• Instructions to follow:
Below are some records. Return exactly the lines from the one containing "- **tooltip:** Whether" through the one containing "- **callbacks:** Callbacks", both included, and only those.

Data excerpts

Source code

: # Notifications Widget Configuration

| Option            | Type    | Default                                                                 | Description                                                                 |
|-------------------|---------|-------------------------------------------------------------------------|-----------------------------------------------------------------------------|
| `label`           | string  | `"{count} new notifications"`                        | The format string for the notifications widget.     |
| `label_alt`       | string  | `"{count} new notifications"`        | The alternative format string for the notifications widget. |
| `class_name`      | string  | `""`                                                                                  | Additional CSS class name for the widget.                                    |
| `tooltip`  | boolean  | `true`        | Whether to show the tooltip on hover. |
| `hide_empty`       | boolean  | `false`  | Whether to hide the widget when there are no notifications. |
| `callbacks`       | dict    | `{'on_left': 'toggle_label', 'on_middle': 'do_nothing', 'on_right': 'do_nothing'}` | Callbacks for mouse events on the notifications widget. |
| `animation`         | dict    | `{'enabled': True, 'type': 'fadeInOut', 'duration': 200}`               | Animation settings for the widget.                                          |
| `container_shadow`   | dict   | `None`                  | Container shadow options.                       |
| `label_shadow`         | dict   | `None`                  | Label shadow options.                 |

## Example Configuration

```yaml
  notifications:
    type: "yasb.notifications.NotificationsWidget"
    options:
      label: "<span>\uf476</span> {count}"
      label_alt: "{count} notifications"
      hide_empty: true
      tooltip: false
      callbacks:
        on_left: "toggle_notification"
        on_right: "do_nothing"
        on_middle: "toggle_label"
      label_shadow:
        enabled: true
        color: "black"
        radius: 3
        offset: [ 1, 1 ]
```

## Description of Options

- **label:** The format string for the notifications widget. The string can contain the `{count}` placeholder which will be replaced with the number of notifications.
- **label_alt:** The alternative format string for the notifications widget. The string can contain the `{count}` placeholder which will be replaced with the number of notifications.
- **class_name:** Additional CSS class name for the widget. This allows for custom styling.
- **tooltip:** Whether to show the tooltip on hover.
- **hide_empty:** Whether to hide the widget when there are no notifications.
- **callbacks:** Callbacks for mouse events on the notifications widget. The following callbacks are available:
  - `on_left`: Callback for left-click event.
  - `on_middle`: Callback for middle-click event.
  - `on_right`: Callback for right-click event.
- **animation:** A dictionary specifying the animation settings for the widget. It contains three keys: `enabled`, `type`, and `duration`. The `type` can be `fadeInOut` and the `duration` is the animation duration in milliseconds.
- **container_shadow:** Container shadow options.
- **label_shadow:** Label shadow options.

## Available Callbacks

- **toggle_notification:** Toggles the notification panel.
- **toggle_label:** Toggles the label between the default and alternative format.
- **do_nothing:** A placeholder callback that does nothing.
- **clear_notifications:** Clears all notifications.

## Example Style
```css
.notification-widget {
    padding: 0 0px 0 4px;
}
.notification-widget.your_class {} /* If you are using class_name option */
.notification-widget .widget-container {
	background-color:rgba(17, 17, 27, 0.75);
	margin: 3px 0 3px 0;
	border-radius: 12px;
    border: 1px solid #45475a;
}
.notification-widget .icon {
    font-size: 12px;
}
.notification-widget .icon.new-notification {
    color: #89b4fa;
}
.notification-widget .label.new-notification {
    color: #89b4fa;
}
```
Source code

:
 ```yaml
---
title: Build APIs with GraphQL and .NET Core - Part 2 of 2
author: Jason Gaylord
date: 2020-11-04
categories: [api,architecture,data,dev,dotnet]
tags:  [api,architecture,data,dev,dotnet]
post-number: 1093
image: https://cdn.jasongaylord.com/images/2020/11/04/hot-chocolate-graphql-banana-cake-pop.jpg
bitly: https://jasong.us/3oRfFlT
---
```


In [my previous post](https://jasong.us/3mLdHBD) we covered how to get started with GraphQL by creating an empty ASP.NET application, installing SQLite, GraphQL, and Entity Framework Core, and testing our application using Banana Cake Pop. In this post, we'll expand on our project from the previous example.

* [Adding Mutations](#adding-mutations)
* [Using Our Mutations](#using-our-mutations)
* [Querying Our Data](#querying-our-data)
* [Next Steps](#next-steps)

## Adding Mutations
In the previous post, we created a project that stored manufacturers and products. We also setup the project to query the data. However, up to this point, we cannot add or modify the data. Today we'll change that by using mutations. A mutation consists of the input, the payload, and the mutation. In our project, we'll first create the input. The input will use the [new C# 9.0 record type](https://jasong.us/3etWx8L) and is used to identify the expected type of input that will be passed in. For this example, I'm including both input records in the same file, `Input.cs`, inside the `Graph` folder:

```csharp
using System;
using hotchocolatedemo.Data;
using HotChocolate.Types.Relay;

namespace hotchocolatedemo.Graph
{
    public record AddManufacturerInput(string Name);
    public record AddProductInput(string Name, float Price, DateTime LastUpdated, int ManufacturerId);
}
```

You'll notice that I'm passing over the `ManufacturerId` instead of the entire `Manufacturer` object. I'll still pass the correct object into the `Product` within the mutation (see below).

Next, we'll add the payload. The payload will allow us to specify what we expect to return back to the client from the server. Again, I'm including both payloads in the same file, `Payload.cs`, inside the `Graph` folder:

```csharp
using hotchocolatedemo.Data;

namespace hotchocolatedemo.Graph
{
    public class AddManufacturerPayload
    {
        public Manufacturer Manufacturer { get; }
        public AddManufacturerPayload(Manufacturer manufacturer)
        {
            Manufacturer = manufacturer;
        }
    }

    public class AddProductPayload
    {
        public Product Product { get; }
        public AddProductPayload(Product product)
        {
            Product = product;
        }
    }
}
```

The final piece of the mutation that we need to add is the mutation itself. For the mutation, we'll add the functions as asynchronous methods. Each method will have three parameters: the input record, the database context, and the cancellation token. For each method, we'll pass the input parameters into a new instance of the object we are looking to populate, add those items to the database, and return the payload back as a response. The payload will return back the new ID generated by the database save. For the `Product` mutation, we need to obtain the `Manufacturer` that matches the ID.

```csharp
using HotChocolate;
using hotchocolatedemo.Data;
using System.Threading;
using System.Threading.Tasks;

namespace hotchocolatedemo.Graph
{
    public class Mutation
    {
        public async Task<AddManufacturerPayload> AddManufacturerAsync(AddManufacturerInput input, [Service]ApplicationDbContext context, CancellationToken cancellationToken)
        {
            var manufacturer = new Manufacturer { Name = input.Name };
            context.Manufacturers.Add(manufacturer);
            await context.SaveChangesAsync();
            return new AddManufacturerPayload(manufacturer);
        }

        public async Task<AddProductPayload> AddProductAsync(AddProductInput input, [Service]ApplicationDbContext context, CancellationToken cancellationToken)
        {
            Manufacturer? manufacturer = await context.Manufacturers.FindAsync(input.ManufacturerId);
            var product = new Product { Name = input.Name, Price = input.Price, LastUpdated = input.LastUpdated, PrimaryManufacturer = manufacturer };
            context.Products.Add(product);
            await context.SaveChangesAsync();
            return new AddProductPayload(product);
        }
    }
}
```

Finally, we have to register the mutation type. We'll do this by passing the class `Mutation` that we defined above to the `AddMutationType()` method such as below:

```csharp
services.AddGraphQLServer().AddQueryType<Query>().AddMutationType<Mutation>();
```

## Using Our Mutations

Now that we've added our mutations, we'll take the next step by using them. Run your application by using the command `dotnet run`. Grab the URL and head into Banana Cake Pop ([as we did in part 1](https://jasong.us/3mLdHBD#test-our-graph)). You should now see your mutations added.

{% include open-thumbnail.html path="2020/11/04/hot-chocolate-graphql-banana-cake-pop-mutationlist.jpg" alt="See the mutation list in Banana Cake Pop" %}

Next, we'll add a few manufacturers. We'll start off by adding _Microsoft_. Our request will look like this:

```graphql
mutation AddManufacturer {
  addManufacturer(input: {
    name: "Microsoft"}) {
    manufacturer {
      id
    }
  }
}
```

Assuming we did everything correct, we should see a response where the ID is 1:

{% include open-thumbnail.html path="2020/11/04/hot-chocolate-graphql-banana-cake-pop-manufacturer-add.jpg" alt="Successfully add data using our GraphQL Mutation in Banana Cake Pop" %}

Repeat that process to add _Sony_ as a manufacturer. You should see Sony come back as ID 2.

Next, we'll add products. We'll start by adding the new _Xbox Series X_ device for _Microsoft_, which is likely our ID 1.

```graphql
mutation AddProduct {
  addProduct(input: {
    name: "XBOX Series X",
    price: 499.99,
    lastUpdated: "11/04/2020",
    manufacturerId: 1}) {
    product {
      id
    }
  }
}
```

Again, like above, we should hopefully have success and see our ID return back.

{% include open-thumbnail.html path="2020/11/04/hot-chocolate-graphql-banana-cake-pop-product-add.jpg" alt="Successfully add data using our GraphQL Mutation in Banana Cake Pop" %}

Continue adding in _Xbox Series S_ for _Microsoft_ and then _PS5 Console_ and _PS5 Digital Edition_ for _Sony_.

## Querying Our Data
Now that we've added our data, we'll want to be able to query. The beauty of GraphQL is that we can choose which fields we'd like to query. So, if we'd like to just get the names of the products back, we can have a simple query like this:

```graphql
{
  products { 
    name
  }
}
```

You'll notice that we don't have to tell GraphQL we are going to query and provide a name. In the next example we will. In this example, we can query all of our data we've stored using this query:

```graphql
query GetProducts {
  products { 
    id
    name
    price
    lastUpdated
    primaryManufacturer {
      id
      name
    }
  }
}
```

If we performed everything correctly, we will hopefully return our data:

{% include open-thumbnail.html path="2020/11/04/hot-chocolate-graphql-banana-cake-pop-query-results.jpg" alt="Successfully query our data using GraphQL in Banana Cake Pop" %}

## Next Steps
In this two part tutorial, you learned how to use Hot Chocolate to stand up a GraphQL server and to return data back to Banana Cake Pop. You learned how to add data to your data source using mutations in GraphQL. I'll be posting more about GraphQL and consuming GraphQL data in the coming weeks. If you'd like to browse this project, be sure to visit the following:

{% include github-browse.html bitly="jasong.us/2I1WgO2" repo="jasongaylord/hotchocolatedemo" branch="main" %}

• Answer box:
- **tooltip:** Whether to show the tooltip on hover.
- **hide_empty:** Whether to hide the widget when there are no notifications.
- **callbacks:** Callbacks for mouse events on the notifications widget. The following callbacks are available:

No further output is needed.